Ağaç işleme makineleri sektöründe ithalatçı kimliğiyle 35 yıla yakın zamandır çalışan Bülent Esen, sektörün dinamiklerini ve gelişimini yakından tanıyor. Sektörde bugüne kadar 2-3 senenin üzerinde bir durgunluk yaşanmadığına dikkat çeken Esen, geleceğe yönelik olumlu görüşlere sahip. Sektörün 3. yılını yaşadığı durgunluktan artık çıkma arifesinde olduğuna inanan Esen, “Yeni yılda sektörü daha hareketli günler bekliyor. Sektördeki firmalar da 2018’e kendini hazırlamalı” mesajını veriyor.
Turhan Makine San. ve Tic. A.Ş. Genel Müdürü Bülent Esen’in, ağaç işleme makineleri sektörüyle tanışıklığı, dayısının 1968 yılında kurduğu şirkete dayanıyor. Almanya’dan Makine Yüksek Mühendisi diplomasını aldıktan sonra, çalıştığı firmaların mümessilliklerini alarak Türkiye’ye dönen dayısı Nural Turhan’ın yanında, bir yandan çalışıp bir yandan da eğitimini tamamlayan Bülent Esen, ODTÜ Makine Mühendisliği bölümünden 1984 yılında mezun olduğundan beri şirketin yönetiminde görev alıyor.
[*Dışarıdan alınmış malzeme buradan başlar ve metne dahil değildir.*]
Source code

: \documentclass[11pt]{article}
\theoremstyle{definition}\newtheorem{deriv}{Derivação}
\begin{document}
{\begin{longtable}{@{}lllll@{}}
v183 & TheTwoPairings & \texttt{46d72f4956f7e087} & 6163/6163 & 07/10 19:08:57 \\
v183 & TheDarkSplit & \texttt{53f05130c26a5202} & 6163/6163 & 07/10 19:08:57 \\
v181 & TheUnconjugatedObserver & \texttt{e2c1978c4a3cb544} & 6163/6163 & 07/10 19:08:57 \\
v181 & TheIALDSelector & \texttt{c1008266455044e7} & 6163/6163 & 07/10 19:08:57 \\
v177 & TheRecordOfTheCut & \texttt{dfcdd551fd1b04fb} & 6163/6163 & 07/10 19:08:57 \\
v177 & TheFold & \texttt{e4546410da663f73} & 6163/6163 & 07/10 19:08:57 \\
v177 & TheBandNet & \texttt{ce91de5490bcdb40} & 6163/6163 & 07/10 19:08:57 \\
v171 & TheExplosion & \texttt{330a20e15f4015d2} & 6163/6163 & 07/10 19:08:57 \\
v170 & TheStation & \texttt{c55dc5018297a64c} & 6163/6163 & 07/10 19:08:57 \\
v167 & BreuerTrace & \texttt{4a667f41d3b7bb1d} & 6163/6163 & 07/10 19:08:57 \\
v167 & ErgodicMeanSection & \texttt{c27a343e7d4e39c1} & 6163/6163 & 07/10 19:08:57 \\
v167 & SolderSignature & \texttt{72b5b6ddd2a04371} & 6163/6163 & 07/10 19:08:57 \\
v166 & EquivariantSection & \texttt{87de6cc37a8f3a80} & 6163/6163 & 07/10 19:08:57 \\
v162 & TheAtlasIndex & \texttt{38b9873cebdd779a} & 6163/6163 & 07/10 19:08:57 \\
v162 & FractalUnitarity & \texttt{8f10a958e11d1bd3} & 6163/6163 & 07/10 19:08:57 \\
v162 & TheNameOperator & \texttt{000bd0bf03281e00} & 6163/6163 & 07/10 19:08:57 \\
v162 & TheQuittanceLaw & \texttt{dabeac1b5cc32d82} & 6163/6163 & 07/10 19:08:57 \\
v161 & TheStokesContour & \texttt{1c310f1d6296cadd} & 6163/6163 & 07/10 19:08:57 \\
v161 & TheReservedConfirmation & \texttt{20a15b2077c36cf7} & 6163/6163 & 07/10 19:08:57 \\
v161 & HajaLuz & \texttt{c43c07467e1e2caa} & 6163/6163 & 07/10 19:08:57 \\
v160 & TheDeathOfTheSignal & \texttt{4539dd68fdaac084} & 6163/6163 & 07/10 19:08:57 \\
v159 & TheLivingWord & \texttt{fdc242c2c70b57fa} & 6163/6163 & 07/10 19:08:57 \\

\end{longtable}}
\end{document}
Türkiye’de ağaç işleme makineleri sektörünün hemüretici hem de ithalatçı kısmında yaşanan gelişmeleri yıllardır yakından takip etme fırsatı bulan Bülent Esen’in, pazarda edindiği tecrübe ışığında geleceğe yönelik birçok öngörüsü var. Bunların içinde sektörü kısa vadede ilgilendireni ise, artık durgunluğun biteceği yönünde. Sektörün birkaç yıldır yaşadığı durgunluktan en kısa zamanda çıkacağına inanan Bülent Esen, “Sektör 2 yıldır duruyor, 3. yılın içindeyiz. Artık sektör yeni yatırım konusunda ihtiyaç hissediyor. Bu nedenle durgunlukta artık sonun sonuna gelindi. Ben 2018’de sektördeki siparişlerin ve piyasanın canlanacağını düşünüyorum. Yeni yılda sektörü daha hareketli günler bekliyor. Sektördeki firmalar da 2018’e kendini hazırlamalı diye düşünüyorum” diyor.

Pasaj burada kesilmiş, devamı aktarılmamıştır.